Traders also continue to watch the progress in efforts to revive the Iran nuclear deal. The country’s Foreign Minster said on Wednesday that it hopes to settle the remaining issues in the coming days, but that it won’t concede on its red lines “under any conditions”.
Headline crude prices have been subject to wild swings over the last week amid conflicting geopolitical headlines from Ukraine and the Iran Nuclear talks. Beyond that, Brent’s prompt spread has surged to an unprecedented level, indicating continued tight supply in the market. As tensions in Ukraine add to the risk of supply disruptions, the International Energy Agency said its members are ready to act to ensure global oil markets are adequately supplied.
“Most of the panic about the further escalation of the Russia-Ukraine conflict appears to have passed,” said Carsten Fritsch an analyst at Commerzbank AG. “The calmer mood on the market is likely to be due to a large extent to the fact that the sanctions on Russia agreed by the West so far are unlikely to hamper energy supplies.”

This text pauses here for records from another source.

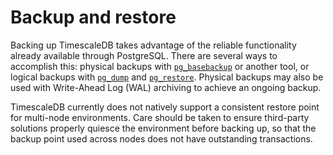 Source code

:# Backup and restore

Backing up TimescaleDB takes advantage of the reliable functionality already
available through PostgreSQL.  There are several ways to accomplish this:
physical backups with [`pg_basebackup`][postgres-pg_basebackup] or another tool,
or logical backups with [`pg_dump`][pg_dump] and [`pg_restore`][pg_restore].
Physical backups may also be used with Write-Ahead Log (WAL) archiving to
achieve an ongoing backup.

<highlight type="warning">
TimescaleDB currently does not natively support a consistent restore point for
multi-node environments. Care should be taken to ensure third-party solutions
properly quiesce the environment before backing up, so that the backup point used
across nodes does not have outstanding transactions.
</highlight>



[postgres-pg_basebackup]: https://www.postgresql.org/docs/current/app-pgbasebackup.html
[pg_dump]: https://www.postgresql.org/docs/current/static/app-pgdump.html
[pg_restore]: https://www.postgresql.org/docs/current/static/app-pgrestore.html

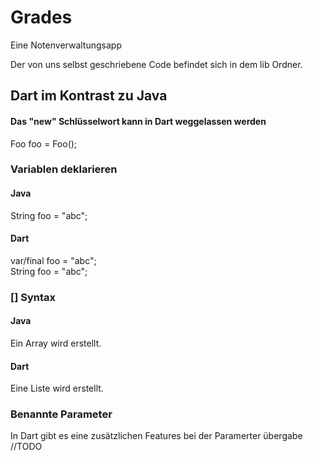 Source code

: # Grades

Eine Notenverwaltungsapp

Der von uns selbst geschriebene Code befindet sich in dem lib Ordner.

## Dart im Kontrast zu Java

#### Das "new" Schlüsselwort kann in Dart weggelassen werden
Foo foo = Foo();

### Variablen deklarieren

#### Java
String foo = "abc";

#### Dart
 
var/final foo = "abc";  
String foo = "abc"; 

### \[] Syntax
#### Java
Ein Array wird erstellt.

#### Dart
Eine Liste wird erstellt.

### Benannte Parameter
In Dart gibt es eine zusätzlichen Features bei der Paramerter übergabe
//TODO




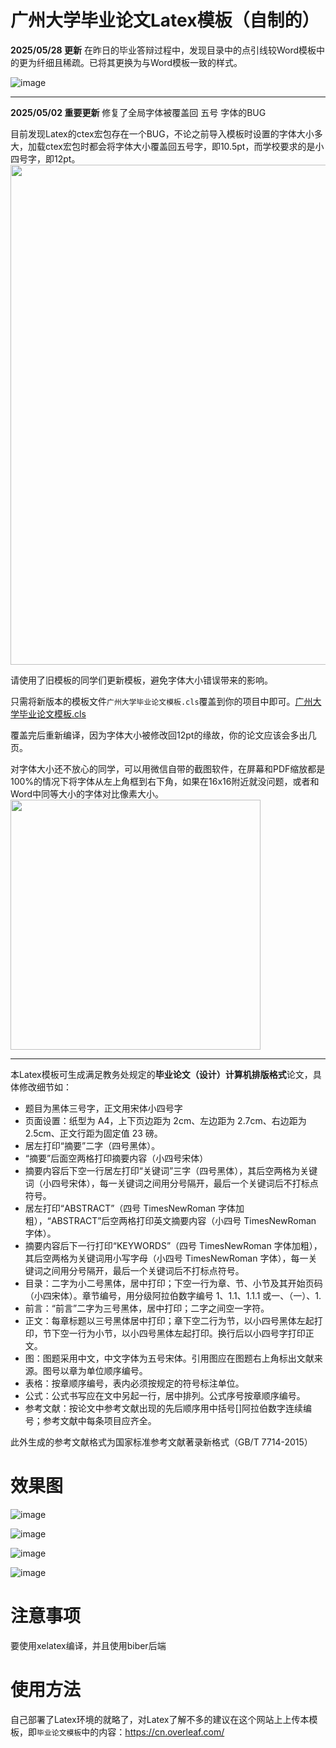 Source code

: # 广州大学毕业论文Latex模板（自制的）



**2025/05/28 更新**
在昨日的毕业答辩过程中，发现目录中的点引线较Word模板中的更为纤细且稀疏。已将其更换为与Word模板一致的样式。

![image](https://github.com/user-attachments/assets/6a0a6061-f213-4003-aebd-fffb09ab2736)



---
**2025/05/02 重要更新**
修复了全局字体被覆盖回 五号 字体的BUG

目前发现Latex的ctex宏包存在一个BUG，不论之前导入模板时设置的字体大小多大，加载ctex宏包时都会将字体大小覆盖回五号字，即10.5pt，而学校要求的是小四号字，即12pt。
<img src="https://github.com/user-attachments/assets/cbb38950-c6c5-45d1-bad4-708aa51f972a" width="800px" >

请使用了旧模板的同学们更新模板，避免字体大小错误带来的影响。

只需将新版本的模板文件`广州大学毕业论文模板.cls`覆盖到你的项目中即可。[广州大学毕业论文模板.cls](https://github.com/Tangent-90C/Tangent-90C-GZHU_Thesis_Latex_Template/blob/main/%E6%AF%95%E4%B8%9A%E8%AE%BA%E6%96%87%E6%A8%A1%E6%9D%BF/%E5%B9%BF%E5%B7%9E%E5%A4%A7%E5%AD%A6%E6%AF%95%E4%B8%9A%E8%AE%BA%E6%96%87%E6%A8%A1%E6%9D%BF.cls)

覆盖完后重新编译，因为字体大小被修改回12pt的缘故，你的论文应该会多出几页。

对字体大小还不放心的同学，可以用微信自带的截图软件，在屏幕和PDF缩放都是100%的情况下将字体从左上角框到右下角，如果在16x16附近就没问题，或者和Word中同等大小的字体对比像素大小。
<img src="https://github.com/user-attachments/assets/876c1be8-4f0b-467a-b81c-209a0daf6097" width="400px" >

---

本Latex模板可生成满足教务处规定的**毕业论文（设计）计算机排版格式**论文，具体修改细节如：

- 题目为黑体三号字，正文用宋体小四号字
- 页面设置：纸型为 A4，上下页边距为 2cm、左边距为 2.7cm、右边距为 2.5cm、正文行距为固定值 23 磅。
- 居左打印“摘要”二字（四号黑体）。
-  “摘要”后面空两格打印摘要内容（小四号宋体）
- 摘要内容后下空一行居左打印“关键词”三字（四号黑体），其后空两格为关键词（小四号宋体），每一关键词之间用分号隔开，最后一个关键词后不打标点符号。
- 居左打印“ABSTRACT”（四号 TimesNewRoman 字体加粗），“ABSTRACT”后空两格打印英文摘要内容（小四号 TimesNewRoman 字体）。
- 摘要内容后下一行打印“KEYWORDS”（四号 TimesNewRoman 字体加粗），其后空两格为关键词用小写字母（小四号 TimesNewRoman 字体），每一关键词之间用分号隔开，最后一个关键词后不打标点符号。
- 目录：二字为小二号黑体，居中打印；下空一行为章、节、小节及其开始页码（小四宋体）。章节编号，用分级阿拉伯数字编号 1、1.1、1.1.1 或一、（一）、1.
- 前言：“前言”二字为三号黑体，居中打印；二字之间空一字符。
- 正文：每章标题以三号黑体居中打印；章下空二行为节，以小四号黑体左起打印，节下空一行为小节，以小四号黑体左起打印。换行后以小四号字打印正文。
- 图：图题采用中文，中文字体为五号宋体。引用图应在图题右上角标出文献来源。图号以章为单位顺序编号。
- 表格：按章顺序编号，表内必须按规定的符号标注单位。
- 公式：公式书写应在文中另起一行，居中排列。公式序号按章顺序编号。
- 参考文献：按论文中参考文献出现的先后顺序用中括号[]阿拉伯数字连续编号；参考文献中每条项目应齐全。

此外生成的参考文献格式为国家标准参考文献著录新格式（GB/T 7714-2015）

# 效果图
![image](https://github.com/user-attachments/assets/dd6f4e93-13b8-4ecb-a16a-7029247aea4f)

![image](https://github.com/user-attachments/assets/d6718004-ab5f-4e3d-aa5d-0a5b65777c67)

![image](https://github.com/user-attachments/assets/105821ec-3e19-4d80-84a2-5a739cd225c4)

![image](https://github.com/user-attachments/assets/52deadc4-891b-4cc3-a19e-234ee7e2fded)



# 注意事项
要使用xelatex编译，并且使用biber后端

# 使用方法
自己部署了Latex环境的就略了，对Latex了解不多的建议在这个网站上上传本模板，即`毕业论文模板`中的内容：https://cn.overleaf.com/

The U.S. is in discussions with oil exporters and importers to try to smooth any fallout from escalating hostilities and sanctions, Daleep Singh, Biden’s deputy national security advisor, said at the White House. The talks include tapping strategic oil reserves on top of the plan announced last year, he said.
One area of the market that is coming under pressure is the value of Russia’s Urals crude. The grade was offered at its biggest discount in at least a decade on Tuesday. At the same time a South Korean oil buyer purchased Middle Eastern crude as an alternative to Russian oil.